Kondisi ini membuat hotel harus mencari strategi baru untuk memaksimalkan ruang yang ada, seperti menawarkan paket meeting hybrid dengan teknologi konferensi online atau menyewakan ruangan untuk kegiatan lain seperti co-working space dan event komunitas.
Hariyadi menambahkan bahwa pelaku industri perhotelan tengah berupaya beradaptasi dengan kondisi ini, salah satunya dengan meningkatkan promosi untuk wisatawan domestik dan mengembangkan paket wisata yang menarik bagi segmen korporasi.
"Perlu dicatat bahwa dalam jangka panjang akan menciptakan pasar sensitif red ocean yang mengganggu pertumbuhan destinasi jangka panjang," ujar dia.
Namun, tanpa adanya dukungan kebijakan yang lebih akomodatif, pemulihan sektor ini diperkirakan akan berjalan lebih lambat. Ia berharap pemerintah dapat meninjau kembali kebijakan ini, terutama yang berkaitan dengan perjalanan dinas dan kegiatan MICE, karena industri perhotelan masih menjadi salah satu pilar penting dalam pertumbuhan ekonomi nasional.
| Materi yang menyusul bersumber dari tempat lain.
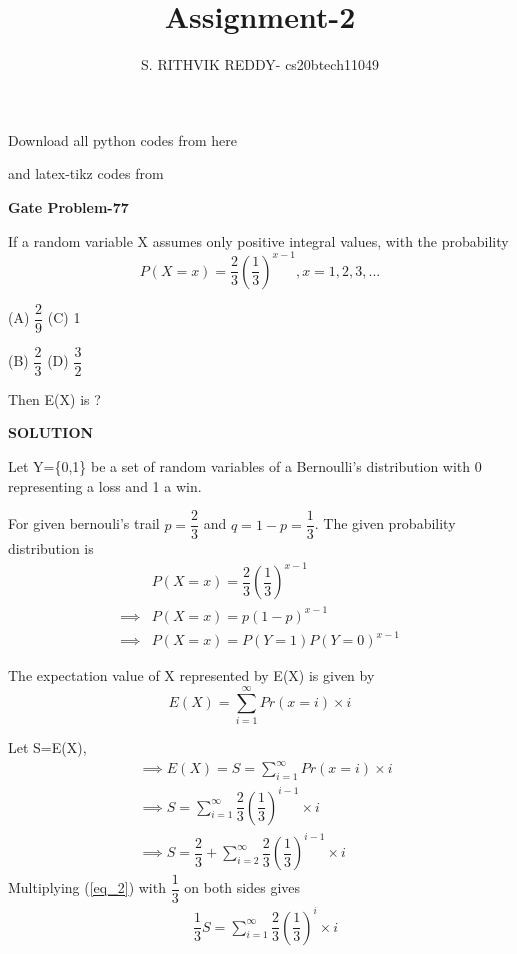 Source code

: \documentclass[a4paper]{article}
\title{Assignment-2}
\author{S. RITHVIK REDDY- cs20btech11049}
\date{}
\begin{document}
\maketitle
\noindent
Download all python codes from here

\begin{multicols*}{2}
\noindent
{}
    
\vspace{0.3cm}
and latex-tikz codes from  

\vspace{0.3cm}  
    
   
\vspace{0.5cm}
\textbf{Gate Problem-77}
\vspace{0.5cm}

If a random variable X assumes only positive integral values, with the probability 
$$P(X=x)=\dfrac{2}{3}\left(\dfrac{1}{3}\right)^{x-1} , x=1,2,3,...$$

(A) $\dfrac{2}{9}$ \hspace{2 cm} (C) 1

\vspace{0.5 cm}
(B) $\dfrac{2}{3}$ \hspace{2 cm} (D) $\dfrac{3}{2}$

Then E(X) is ?

\vspace{0.5cm}
\textbf{SOLUTION}
\vspace{0.5cm}

Let Y=\{0,1\} be a set of random variables of a Bernoulli's distribution with 0 representing a loss and 1 a win.

For given bernouli's trail $p=\dfrac{2}{3}$ and $q=1-p=\dfrac{1}{3}$. The given probability distribution is 
\begin{align*}
&P(X=x)=\dfrac{2}{3}\left(\dfrac{1}{3}\right)^{x-1}\\
\implies &P(X=x)=p(1-p)^{x-1}\\
\implies &P(X=x)=P(Y=1)P(Y=0)^{x-1}
\end{align*}

The expectation value of X represented by E(X) is given by
$$E(X)=\sum_{i=1}^{\infty} Pr(x=i)\times i$$

Let S=E(X),
\begin{align}
&\implies E(X)=S=\sum_{i=1}^{\infty} Pr(x=i)\times i\\
&\implies S=\sum_{i=1}^{\infty} \dfrac{2}{3}\left(\dfrac{1}{3}\right)^{i-1} \times i \label{eq_2}   \\
&\implies S=\dfrac{2}{3}+\sum_{i=2}^{\infty} \dfrac{2}{3}\left(\dfrac{1}{3}\right)^{i-1} \times i  \label{eq_3}
\end{align}
Multiplying (\ref{eq_2}) with  $\dfrac{1}{3}$ on both sides gives
\begin{align}
&\dfrac{1}{3}S=\sum_{i=1}^{\infty} \dfrac{2}{3}\left(\dfrac{1}{3}\right)^{i} \times i \label{eq_4}
\end{align}


\end{multicols*}
\end{document}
Pelaku industri juga mengusulkan berbagai insentif yang dapat mendorong peningkatan permintaan dari sektor lain agar dampak kebijakan ini tidak semakin dalam. Tanpa strategi yang lebih komprehensif, industri perhotelan dikhawatirkan akan terus mengalami tekanan yang lebih berat sepanjang 2025.(*)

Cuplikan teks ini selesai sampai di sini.